- [TO DO]: In full and without edits, write out the data that follows.

- [Saved entries]:
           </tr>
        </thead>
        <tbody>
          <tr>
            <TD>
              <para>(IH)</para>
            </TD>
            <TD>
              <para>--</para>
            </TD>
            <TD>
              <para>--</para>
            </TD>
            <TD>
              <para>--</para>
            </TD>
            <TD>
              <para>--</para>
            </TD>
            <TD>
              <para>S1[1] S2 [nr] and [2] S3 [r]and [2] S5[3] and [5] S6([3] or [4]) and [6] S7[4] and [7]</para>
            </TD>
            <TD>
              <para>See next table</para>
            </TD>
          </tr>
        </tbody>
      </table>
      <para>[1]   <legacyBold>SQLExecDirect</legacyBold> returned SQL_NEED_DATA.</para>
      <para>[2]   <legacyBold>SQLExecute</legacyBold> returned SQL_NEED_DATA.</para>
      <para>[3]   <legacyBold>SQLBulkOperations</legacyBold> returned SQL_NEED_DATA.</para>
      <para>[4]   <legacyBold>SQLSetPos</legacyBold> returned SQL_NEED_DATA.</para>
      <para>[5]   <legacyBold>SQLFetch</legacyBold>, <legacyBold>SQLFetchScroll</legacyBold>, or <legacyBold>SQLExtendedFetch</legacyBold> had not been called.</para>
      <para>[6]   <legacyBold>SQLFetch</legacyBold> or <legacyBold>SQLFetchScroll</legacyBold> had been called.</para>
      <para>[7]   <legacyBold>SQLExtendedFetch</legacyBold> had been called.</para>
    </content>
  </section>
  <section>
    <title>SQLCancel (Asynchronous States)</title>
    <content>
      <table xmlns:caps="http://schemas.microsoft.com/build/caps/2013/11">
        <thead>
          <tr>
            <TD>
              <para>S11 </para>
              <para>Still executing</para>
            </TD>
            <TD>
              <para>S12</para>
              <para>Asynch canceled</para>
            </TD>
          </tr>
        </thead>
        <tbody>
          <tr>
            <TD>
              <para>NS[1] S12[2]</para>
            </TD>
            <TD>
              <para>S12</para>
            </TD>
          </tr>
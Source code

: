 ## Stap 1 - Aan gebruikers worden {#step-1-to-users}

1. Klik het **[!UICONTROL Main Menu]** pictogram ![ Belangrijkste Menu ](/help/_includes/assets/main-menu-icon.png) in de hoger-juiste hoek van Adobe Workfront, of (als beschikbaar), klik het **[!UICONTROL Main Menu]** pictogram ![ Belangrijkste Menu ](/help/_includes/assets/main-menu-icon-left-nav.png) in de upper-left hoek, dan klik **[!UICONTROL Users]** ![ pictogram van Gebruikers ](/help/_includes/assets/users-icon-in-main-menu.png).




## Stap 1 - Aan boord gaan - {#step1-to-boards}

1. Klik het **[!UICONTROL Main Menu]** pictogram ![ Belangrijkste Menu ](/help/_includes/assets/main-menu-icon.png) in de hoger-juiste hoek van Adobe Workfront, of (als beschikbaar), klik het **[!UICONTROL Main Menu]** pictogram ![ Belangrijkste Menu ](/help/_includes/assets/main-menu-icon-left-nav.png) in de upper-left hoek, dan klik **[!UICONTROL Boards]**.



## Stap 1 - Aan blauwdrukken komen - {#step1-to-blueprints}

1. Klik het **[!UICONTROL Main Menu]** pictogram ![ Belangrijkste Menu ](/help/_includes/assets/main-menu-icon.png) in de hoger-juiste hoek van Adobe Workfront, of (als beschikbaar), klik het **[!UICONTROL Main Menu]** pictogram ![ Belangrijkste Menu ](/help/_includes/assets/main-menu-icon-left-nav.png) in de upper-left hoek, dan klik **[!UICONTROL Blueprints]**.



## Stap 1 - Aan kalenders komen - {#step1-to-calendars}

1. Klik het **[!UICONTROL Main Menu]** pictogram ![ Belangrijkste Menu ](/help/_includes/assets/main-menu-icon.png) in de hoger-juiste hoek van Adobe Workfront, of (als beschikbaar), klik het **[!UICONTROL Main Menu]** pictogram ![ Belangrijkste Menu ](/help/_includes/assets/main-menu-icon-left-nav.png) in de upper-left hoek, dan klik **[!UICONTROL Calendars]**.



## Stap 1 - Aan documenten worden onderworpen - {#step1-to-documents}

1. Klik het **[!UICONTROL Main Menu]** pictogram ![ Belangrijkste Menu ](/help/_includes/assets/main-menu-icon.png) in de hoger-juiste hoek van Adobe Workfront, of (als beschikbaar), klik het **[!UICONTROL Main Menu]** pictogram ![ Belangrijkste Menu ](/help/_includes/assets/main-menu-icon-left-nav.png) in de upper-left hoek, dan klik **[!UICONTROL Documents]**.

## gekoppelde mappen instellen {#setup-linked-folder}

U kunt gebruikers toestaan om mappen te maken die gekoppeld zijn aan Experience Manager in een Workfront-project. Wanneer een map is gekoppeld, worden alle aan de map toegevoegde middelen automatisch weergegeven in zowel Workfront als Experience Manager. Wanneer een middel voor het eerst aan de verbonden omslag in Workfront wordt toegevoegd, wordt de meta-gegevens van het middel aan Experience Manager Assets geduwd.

- [RESULT OF THE EXERCISE]:
           </tr>
        </thead>
        <tbody>
          <tr>
            <TD>
              <para>(IH)</para>
            </TD>
            <TD>
              <para>--</para>
            </TD>
            <TD>
              <para>--</para>
            </TD>
            <TD>
              <para>--</para>
            </TD>
            <TD>
              <para>--</para>
            </TD>
            <TD>
              <para>S1[1] S2 [nr] and [2] S3 [r]and [2] S5[3] and [5] S6([3] or [4]) and [6] S7[4] and [7]</para>
            </TD>
            <TD>
              <para>See next table</para>
            </TD>
          </tr>
        </tbody>
      </table>
      <para>[1]   <legacyBold>SQLExecDirect</legacyBold> returned SQL_NEED_DATA.</para>
      <para>[2]   <legacyBold>SQLExecute</legacyBold> returned SQL_NEED_DATA.</para>
      <para>[3]   <legacyBold>SQLBulkOperations</legacyBold> returned SQL_NEED_DATA.</para>
      <para>[4]   <legacyBold>SQLSetPos</legacyBold> returned SQL_NEED_DATA.</para>
      <para>[5]   <legacyBold>SQLFetch</legacyBold>, <legacyBold>SQLFetchScroll</legacyBold>, or <legacyBold>SQLExtendedFetch</legacyBold> had not been called.</para>
      <para>[6]   <legacyBold>SQLFetch</legacyBold> or <legacyBold>SQLFetchScroll</legacyBold> had been called.</para>
      <para>[7]   <legacyBold>SQLExtendedFetch</legacyBold> had been called.</para>
    </content>
  </section>
  <section>
    <title>SQLCancel (Asynchronous States)</title>
    <content>
      <table xmlns:caps="http://schemas.microsoft.com/build/caps/2013/11">
        <thead>
          <tr>
            <TD>
              <para>S11 </para>
              <para>Still executing</para>
            </TD>
            <TD>
              <para>S12</para>
              <para>Asynch canceled</para>
            </TD>
          </tr>
        </thead>
        <tbody>
          <tr>
            <TD>
              <para>NS[1] S12[2]</para>
            </TD>
            <TD>
              <para>S12</para>
            </TD>
          </tr>
Source code

: ## Stap 1 - Aan gebruikers worden {#step-1-to-users}

1. Klik het **[!UICONTROL Main Menu]** pictogram ![ Belangrijkste Menu ](/help/_includes/assets/main-menu-icon.png) in de hoger-juiste hoek van Adobe Workfront, of (als beschikbaar), klik het **[!UICONTROL Main Menu]** pictogram ![ Belangrijkste Menu ](/help/_includes/assets/main-menu-icon-left-nav.png) in de upper-left hoek, dan klik **[!UICONTROL Users]** ![ pictogram van Gebruikers ](/help/_includes/assets/users-icon-in-main-menu.png).




## Stap 1 - Aan boord gaan - {#step1-to-boards}

1. Klik het **[!UICONTROL Main Menu]** pictogram ![ Belangrijkste Menu ](/help/_includes/assets/main-menu-icon.png) in de hoger-juiste hoek van Adobe Workfront, of (als beschikbaar), klik het **[!UICONTROL Main Menu]** pictogram ![ Belangrijkste Menu ](/help/_includes/assets/main-menu-icon-left-nav.png) in de upper-left hoek, dan klik **[!UICONTROL Boards]**.



## Stap 1 - Aan blauwdrukken komen - {#step1-to-blueprints}

1. Klik het **[!UICONTROL Main Menu]** pictogram ![ Belangrijkste Menu ](/help/_includes/assets/main-menu-icon.png) in de hoger-juiste hoek van Adobe Workfront, of (als beschikbaar), klik het **[!UICONTROL Main Menu]** pictogram ![ Belangrijkste Menu ](/help/_includes/assets/main-menu-icon-left-nav.png) in de upper-left hoek, dan klik **[!UICONTROL Blueprints]**.



## Stap 1 - Aan kalenders komen - {#step1-to-calendars}

1. Klik het **[!UICONTROL Main Menu]** pictogram ![ Belangrijkste Menu ](/help/_includes/assets/main-menu-icon.png) in de hoger-juiste hoek van Adobe Workfront, of (als beschikbaar), klik het **[!UICONTROL Main Menu]** pictogram ![ Belangrijkste Menu ](/help/_includes/assets/main-menu-icon-left-nav.png) in de upper-left hoek, dan klik **[!UICONTROL Calendars]**.



## Stap 1 - Aan documenten worden onderworpen - {#step1-to-documents}

1. Klik het **[!UICONTROL Main Menu]** pictogram ![ Belangrijkste Menu ](/help/_includes/assets/main-menu-icon.png) in de hoger-juiste hoek van Adobe Workfront, of (als beschikbaar), klik het **[!UICONTROL Main Menu]** pictogram ![ Belangrijkste Menu ](/help/_includes/assets/main-menu-icon-left-nav.png) in de upper-left hoek, dan klik **[!UICONTROL Documents]**.

## gekoppelde mappen instellen {#setup-linked-folder}

U kunt gebruikers toestaan om mappen te maken die gekoppeld zijn aan Experience Manager in een Workfront-project. Wanneer een map is gekoppeld, worden alle aan de map toegevoegde middelen automatisch weergegeven in zowel Workfront als Experience Manager. Wanneer een middel voor het eerst aan de verbonden omslag in Workfront wordt toegevoegd, wordt de meta-gegevens van het middel aan Experience Manager Assets geduwd.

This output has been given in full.